Problem to solve » Within the listing that follows, how many lines contain the word "regarding"? Only the number is wanted.

Exercise input »

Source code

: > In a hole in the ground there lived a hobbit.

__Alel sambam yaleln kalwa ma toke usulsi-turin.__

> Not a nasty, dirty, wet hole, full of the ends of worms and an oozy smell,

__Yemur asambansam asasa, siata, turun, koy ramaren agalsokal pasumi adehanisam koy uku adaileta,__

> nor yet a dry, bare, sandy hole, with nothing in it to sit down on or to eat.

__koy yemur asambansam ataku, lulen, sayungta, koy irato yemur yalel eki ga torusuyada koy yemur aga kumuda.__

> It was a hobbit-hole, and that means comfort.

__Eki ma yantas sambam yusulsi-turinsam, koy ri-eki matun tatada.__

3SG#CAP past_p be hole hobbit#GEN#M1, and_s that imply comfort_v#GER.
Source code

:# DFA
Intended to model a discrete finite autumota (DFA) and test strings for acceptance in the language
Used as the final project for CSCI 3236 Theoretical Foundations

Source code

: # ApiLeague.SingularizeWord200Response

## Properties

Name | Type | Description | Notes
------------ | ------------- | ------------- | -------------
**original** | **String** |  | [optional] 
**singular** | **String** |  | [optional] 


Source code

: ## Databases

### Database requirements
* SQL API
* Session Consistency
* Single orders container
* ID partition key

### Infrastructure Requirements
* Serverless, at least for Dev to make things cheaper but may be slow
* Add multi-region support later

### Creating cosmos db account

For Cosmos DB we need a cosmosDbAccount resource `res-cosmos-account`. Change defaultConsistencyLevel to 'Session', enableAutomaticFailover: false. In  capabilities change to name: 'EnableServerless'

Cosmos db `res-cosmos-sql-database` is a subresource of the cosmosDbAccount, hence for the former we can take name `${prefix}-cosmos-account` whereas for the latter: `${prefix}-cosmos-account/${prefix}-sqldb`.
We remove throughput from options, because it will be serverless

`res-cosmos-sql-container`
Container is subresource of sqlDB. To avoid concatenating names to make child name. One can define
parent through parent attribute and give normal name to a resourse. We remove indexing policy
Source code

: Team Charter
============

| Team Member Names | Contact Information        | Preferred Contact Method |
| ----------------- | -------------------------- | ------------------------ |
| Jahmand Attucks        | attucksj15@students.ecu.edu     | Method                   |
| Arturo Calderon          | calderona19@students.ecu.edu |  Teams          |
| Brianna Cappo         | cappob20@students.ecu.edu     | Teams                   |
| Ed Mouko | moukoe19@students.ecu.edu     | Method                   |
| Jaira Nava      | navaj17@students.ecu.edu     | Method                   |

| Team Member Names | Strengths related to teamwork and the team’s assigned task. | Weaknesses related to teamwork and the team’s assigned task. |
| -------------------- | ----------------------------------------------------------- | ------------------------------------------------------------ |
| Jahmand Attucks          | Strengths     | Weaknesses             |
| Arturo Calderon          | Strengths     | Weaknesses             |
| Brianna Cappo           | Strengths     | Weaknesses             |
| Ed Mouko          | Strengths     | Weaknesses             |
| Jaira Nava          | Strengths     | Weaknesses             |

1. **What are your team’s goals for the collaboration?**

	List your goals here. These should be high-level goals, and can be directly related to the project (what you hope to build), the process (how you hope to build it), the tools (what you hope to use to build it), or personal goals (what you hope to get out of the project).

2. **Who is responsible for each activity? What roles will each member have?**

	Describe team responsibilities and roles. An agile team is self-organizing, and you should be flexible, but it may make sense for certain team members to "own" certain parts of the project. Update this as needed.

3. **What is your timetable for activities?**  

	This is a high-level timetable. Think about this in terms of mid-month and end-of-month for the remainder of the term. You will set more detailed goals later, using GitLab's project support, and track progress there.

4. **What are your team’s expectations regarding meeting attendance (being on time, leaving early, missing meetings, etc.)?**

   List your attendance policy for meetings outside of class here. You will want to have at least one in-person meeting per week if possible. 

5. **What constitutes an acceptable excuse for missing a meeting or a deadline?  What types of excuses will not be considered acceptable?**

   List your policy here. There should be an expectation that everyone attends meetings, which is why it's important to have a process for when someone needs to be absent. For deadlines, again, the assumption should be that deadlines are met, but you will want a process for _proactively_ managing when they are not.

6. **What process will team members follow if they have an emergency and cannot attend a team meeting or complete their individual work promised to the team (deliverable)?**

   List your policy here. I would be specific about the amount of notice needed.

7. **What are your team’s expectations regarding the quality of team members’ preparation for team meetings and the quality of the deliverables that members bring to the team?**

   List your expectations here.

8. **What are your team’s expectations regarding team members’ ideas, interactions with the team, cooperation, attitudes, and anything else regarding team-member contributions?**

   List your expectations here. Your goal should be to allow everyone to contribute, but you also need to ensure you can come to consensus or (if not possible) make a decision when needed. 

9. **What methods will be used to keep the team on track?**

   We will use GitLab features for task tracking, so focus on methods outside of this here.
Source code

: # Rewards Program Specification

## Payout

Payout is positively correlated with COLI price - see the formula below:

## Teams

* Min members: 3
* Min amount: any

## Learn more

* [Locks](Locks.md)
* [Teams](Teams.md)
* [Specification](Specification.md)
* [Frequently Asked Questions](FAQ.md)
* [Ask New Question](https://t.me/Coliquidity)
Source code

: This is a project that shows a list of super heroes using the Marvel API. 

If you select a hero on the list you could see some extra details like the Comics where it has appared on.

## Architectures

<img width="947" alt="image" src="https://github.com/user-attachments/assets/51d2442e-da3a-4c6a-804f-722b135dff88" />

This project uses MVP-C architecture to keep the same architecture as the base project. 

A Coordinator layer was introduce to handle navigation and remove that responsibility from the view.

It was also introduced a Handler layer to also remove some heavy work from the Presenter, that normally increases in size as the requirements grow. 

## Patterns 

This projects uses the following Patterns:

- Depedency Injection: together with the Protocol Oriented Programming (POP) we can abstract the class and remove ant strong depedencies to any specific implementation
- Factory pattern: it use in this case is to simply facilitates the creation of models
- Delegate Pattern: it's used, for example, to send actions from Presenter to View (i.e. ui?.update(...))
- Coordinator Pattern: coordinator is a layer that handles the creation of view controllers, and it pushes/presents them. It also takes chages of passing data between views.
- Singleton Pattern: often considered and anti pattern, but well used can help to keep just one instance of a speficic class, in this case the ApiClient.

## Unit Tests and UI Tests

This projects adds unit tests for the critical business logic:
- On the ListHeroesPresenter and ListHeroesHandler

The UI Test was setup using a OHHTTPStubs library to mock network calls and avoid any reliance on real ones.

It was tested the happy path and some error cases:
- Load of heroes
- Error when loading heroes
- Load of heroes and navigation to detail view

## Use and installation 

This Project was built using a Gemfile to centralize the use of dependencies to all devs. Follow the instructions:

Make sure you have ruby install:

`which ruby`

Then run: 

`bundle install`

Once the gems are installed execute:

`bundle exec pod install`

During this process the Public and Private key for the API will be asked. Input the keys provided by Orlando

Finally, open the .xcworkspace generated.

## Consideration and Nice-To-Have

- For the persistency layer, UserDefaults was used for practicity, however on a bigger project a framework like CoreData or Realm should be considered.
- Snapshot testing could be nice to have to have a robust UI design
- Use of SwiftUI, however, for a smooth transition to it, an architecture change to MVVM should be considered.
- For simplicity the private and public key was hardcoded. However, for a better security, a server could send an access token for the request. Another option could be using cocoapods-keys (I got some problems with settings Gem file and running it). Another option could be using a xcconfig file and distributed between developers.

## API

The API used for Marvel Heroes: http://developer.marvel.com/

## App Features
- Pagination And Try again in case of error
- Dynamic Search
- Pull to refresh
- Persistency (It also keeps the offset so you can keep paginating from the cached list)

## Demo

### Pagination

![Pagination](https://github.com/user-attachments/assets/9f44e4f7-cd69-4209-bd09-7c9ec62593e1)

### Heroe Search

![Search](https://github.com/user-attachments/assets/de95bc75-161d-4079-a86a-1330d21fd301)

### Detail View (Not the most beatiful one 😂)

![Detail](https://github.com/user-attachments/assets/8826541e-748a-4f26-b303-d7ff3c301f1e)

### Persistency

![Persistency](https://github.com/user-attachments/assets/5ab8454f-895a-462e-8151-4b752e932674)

Output » 3